#### Data for analysis

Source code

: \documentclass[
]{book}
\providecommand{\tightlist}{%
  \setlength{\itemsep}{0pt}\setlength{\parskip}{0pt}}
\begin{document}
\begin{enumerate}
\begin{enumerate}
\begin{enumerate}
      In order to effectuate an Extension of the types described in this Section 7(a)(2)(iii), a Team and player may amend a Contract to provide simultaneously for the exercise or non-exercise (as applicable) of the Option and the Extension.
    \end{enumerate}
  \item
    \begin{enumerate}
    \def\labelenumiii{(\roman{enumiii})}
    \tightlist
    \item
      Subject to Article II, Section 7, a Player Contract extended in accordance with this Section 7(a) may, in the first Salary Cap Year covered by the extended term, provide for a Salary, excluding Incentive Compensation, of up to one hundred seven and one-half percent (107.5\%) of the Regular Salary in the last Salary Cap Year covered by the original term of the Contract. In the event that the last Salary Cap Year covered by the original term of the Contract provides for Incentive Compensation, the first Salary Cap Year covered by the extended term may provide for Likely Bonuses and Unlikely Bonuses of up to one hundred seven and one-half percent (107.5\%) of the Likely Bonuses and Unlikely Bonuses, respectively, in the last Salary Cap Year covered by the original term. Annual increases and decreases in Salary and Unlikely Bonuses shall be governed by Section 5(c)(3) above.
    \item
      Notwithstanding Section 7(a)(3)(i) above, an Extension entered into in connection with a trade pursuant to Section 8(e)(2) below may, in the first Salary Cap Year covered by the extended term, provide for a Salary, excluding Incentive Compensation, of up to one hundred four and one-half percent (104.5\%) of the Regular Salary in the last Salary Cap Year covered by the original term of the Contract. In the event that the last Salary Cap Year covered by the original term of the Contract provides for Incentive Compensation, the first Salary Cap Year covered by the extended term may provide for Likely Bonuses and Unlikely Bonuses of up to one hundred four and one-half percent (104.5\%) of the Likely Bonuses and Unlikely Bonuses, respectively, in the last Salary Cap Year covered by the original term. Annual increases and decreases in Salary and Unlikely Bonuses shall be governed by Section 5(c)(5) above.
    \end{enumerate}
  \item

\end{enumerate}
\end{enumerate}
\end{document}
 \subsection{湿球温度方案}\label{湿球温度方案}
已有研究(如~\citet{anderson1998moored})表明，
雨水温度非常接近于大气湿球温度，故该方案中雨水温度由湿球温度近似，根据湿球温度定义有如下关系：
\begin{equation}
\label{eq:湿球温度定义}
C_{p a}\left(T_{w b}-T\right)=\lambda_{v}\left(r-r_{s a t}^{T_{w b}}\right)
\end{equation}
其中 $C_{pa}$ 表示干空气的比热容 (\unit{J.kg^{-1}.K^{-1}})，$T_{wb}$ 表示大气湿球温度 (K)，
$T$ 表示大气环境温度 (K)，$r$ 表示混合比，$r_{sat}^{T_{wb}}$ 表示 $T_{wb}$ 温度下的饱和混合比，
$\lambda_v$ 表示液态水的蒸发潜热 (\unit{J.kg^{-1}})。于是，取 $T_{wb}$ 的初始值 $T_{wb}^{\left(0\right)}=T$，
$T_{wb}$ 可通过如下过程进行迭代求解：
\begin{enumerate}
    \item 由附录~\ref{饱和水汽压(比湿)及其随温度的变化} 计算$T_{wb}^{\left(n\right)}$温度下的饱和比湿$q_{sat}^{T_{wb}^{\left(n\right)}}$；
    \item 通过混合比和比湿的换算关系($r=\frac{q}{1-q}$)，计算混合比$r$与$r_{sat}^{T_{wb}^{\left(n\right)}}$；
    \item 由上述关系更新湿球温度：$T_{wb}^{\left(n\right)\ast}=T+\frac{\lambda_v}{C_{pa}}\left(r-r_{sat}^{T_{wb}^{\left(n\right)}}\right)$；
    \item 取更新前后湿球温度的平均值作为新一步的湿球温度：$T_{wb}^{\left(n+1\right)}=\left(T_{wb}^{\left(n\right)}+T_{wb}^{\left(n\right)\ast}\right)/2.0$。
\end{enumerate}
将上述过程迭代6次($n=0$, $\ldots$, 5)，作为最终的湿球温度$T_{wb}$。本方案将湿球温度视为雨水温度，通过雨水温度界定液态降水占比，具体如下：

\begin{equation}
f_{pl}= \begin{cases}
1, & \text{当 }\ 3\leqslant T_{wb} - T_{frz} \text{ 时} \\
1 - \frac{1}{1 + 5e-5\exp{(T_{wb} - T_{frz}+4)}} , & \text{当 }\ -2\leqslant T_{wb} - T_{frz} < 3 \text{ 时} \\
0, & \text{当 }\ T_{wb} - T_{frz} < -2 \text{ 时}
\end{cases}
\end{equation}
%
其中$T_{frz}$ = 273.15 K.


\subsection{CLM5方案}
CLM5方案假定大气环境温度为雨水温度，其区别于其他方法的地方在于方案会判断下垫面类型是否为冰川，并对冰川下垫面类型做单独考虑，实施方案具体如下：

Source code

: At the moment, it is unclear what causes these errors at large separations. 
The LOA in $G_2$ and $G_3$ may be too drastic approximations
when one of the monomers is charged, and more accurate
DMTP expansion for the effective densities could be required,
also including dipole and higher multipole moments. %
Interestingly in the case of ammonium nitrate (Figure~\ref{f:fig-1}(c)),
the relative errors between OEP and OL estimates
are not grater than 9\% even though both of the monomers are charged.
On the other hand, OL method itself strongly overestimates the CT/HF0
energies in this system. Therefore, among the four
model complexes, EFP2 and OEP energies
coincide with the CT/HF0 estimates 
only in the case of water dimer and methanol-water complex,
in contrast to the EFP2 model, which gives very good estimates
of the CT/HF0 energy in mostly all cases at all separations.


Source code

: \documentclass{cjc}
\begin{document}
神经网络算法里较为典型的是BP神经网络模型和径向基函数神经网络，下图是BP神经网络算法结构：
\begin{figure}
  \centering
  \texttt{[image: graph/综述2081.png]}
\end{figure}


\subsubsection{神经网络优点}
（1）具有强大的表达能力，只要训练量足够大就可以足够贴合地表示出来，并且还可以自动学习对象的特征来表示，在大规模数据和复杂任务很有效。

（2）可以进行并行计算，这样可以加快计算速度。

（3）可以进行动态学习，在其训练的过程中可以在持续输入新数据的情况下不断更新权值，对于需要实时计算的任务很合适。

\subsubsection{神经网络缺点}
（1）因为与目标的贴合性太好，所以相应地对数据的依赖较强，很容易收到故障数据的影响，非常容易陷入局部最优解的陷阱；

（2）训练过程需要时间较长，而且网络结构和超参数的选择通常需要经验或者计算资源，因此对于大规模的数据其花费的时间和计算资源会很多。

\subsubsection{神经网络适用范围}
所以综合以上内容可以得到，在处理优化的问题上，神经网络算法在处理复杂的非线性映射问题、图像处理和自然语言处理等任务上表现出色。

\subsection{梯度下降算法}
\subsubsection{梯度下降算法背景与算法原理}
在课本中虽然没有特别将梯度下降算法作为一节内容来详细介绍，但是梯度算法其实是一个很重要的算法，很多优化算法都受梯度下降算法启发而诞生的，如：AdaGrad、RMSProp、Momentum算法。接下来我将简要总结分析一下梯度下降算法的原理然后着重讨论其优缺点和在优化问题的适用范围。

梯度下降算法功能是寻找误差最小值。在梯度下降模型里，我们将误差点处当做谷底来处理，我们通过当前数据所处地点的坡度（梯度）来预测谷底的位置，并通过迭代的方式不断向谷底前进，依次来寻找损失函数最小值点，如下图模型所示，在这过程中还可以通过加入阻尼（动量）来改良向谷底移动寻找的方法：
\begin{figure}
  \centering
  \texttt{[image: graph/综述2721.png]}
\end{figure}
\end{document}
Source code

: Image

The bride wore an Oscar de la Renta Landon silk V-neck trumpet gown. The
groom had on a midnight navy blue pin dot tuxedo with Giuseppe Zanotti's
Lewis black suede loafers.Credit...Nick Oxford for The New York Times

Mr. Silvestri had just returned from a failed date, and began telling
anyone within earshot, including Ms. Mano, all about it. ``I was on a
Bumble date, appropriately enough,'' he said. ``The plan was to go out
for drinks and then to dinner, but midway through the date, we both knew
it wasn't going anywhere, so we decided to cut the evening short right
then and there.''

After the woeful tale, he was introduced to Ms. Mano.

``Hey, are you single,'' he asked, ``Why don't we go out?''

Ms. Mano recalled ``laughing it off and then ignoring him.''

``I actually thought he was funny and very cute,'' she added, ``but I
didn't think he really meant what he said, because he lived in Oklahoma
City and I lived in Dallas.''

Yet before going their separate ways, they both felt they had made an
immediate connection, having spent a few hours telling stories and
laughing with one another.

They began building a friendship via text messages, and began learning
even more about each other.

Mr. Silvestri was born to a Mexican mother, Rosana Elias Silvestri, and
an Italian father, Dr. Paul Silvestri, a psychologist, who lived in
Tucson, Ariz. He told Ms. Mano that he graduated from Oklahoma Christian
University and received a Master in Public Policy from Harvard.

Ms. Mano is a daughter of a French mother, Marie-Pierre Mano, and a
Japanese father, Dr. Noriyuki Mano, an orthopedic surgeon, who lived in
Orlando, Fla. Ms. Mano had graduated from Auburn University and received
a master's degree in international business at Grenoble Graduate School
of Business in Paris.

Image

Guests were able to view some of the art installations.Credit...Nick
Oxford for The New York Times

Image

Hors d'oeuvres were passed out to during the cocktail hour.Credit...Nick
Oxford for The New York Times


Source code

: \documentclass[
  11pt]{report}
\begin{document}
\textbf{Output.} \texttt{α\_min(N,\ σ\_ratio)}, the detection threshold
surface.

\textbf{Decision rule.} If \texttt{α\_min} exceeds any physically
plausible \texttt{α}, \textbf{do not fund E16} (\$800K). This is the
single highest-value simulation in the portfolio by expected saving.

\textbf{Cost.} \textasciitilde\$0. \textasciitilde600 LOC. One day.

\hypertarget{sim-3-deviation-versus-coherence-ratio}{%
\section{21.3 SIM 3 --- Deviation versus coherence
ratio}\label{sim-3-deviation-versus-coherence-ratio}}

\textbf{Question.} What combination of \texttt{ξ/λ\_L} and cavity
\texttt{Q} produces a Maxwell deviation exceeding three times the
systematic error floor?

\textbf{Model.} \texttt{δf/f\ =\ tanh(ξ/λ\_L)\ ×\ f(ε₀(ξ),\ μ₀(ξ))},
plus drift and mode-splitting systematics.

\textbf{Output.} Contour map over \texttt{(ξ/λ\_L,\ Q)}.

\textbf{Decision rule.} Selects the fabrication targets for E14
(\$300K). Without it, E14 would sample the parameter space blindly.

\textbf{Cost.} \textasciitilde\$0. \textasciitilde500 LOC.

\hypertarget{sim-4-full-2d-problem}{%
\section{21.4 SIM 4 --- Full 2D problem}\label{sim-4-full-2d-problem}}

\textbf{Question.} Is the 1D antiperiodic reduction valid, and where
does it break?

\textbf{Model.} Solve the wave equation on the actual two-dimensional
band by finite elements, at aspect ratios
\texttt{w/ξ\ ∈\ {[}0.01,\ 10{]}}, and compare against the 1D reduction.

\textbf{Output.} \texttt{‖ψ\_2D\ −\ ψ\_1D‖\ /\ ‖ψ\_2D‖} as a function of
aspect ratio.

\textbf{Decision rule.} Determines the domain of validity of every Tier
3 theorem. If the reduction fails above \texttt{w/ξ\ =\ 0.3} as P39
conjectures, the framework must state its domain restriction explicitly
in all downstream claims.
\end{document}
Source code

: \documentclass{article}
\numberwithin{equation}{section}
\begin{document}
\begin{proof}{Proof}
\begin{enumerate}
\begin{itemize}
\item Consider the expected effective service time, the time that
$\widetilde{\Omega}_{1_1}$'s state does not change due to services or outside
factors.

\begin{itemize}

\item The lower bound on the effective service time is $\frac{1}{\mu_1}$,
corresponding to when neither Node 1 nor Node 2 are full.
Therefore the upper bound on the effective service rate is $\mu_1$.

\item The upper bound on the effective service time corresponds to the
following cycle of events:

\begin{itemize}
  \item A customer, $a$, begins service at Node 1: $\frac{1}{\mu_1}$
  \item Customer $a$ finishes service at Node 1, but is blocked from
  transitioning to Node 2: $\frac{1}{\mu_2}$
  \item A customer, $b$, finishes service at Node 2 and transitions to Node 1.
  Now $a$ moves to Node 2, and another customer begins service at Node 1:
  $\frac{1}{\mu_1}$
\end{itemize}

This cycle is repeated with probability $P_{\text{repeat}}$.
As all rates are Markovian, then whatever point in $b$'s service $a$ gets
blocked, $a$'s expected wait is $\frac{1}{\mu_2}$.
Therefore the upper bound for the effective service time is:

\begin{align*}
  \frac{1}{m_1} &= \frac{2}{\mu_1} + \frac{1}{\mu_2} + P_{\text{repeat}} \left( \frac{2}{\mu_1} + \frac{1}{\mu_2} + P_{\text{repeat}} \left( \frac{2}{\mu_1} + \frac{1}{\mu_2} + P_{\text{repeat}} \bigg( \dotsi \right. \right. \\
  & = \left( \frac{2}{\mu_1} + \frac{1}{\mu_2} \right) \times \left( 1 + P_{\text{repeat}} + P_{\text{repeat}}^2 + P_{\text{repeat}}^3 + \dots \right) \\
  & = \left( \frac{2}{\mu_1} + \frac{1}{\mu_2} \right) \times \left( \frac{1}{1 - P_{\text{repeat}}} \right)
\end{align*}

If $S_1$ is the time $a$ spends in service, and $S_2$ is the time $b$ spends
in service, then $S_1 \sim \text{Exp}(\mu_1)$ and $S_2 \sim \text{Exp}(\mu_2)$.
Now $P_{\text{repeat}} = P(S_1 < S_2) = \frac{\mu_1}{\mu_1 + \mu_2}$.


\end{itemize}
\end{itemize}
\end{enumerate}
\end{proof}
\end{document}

#### What you should do
The response must hold only the lines above from the line with "Yet before going" through the line with "University and received a", each copied exactly, both ends kept.

#### Output of the exercise
Yet before going their separate ways, they both felt they had made an
immediate connection, having spent a few hours telling stories and
laughing with one another.

They began building a friendship via text messages, and began learning
even more about each other.

Mr. Silvestri was born to a Mexican mother, Rosana Elias Silvestri, and
an Italian father, Dr. Paul Silvestri, a psychologist, who lived in
Tucson, Ariz. He told Ms. Mano that he graduated from Oklahoma Christian
University and received a Master in Public Policy from Harvard.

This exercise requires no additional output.